Why it matters
It joins The Time Machine and The War of the Worlds into a Victorian science-adventure shape later steampunk can easily recognise.
Christopher Priest's The Space Machine has the cheerful audacity to look at H. G. Wells and decide that one foundational scientific romance is good, but two can be made to collide if handled with sufficient nerve.
Published before steampunk had settled into a named genre, The Space Machine is one of those works that feels like it is arranging the tools on the bench for later builders. Its ingredients are openly Wellsian: time travel, Martian adventure, Victorian scientific speculation and the sense that the nineteenth century is only one experimental mishap away from becoming a cosmic incident report.

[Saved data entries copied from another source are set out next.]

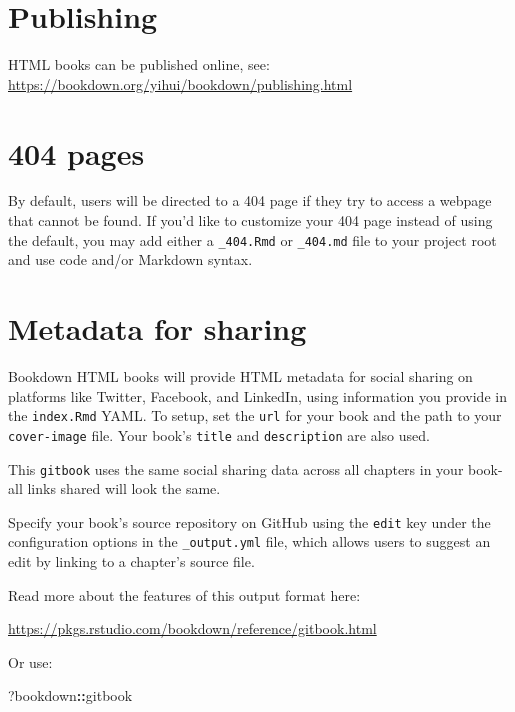 \documentclass[
  12pt,
  a4paper,
]{book}
\newenvironment{Shaded}{\begin{snugshade}}{\end{snugshade}}
\newcommand{\NormalTok}[1]{#1}
\newcommand{\SpecialCharTok}[1]{\textcolor[rgb]{0.81,0.36,0.00}{\textbf{#1}}}
\theoremstyle{definition}
\theoremstyle{definition}
\theoremstyle{definition}
\theoremstyle{definition}
\theoremstyle{remark}
\begin{document}
\section{Publishing}\label{publishing}

HTML books can be published online, see: \url{https://bookdown.org/yihui/bookdown/publishing.html}

\section{404 pages}\label{pages}

By default, users will be directed to a 404 page if they try to access a webpage that cannot be found. If you'd like to customize your 404 page instead of using the default, you may add either a \texttt{\_404.Rmd} or \texttt{\_404.md} file to your project root and use code and/or Markdown syntax.

\section{Metadata for sharing}\label{metadata-for-sharing}

Bookdown HTML books will provide HTML metadata for social sharing on platforms like Twitter, Facebook, and LinkedIn, using information you provide in the \texttt{index.Rmd} YAML. To setup, set the \texttt{url} for your book and the path to your \texttt{cover-image} file. Your book's \texttt{title} and \texttt{description} are also used.

This \texttt{gitbook} uses the same social sharing data across all chapters in your book- all links shared will look the same.

Specify your book's source repository on GitHub using the \texttt{edit} key under the configuration options in the \texttt{\_output.yml} file, which allows users to suggest an edit by linking to a chapter's source file.

Read more about the features of this output format here:

\url{https://pkgs.rstudio.com/bookdown/reference/gitbook.html}

Or use:

\begin{Shaded}
\begin{Highlighting}[]
\NormalTok{?bookdown}\SpecialCharTok{::}\NormalTok{gitbook}
\end{Highlighting}
\end{Shaded}
\end{document}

The novel is often described as a kind of bridge or mash-up between The Time Machine and The War of the Worlds. That is not a minor parlour trick. Wells's two books represent different branches of scientific romance: the machine that opens time, and the invasion that exposes human vulnerability. Priest brings those ancestral lines into conversation, giving the pre-steampunk field a self-conscious return to Victorian SF materials.
For steampunk, that self-consciousness matters. Verne and Wells were writing from within the steam-age future. Priest is looking back. That change of angle is one of the moves that makes later steampunk possible. The nineteenth century becomes not simply a setting but a literary machine that can be restarted, adjusted and made to produce different sparks.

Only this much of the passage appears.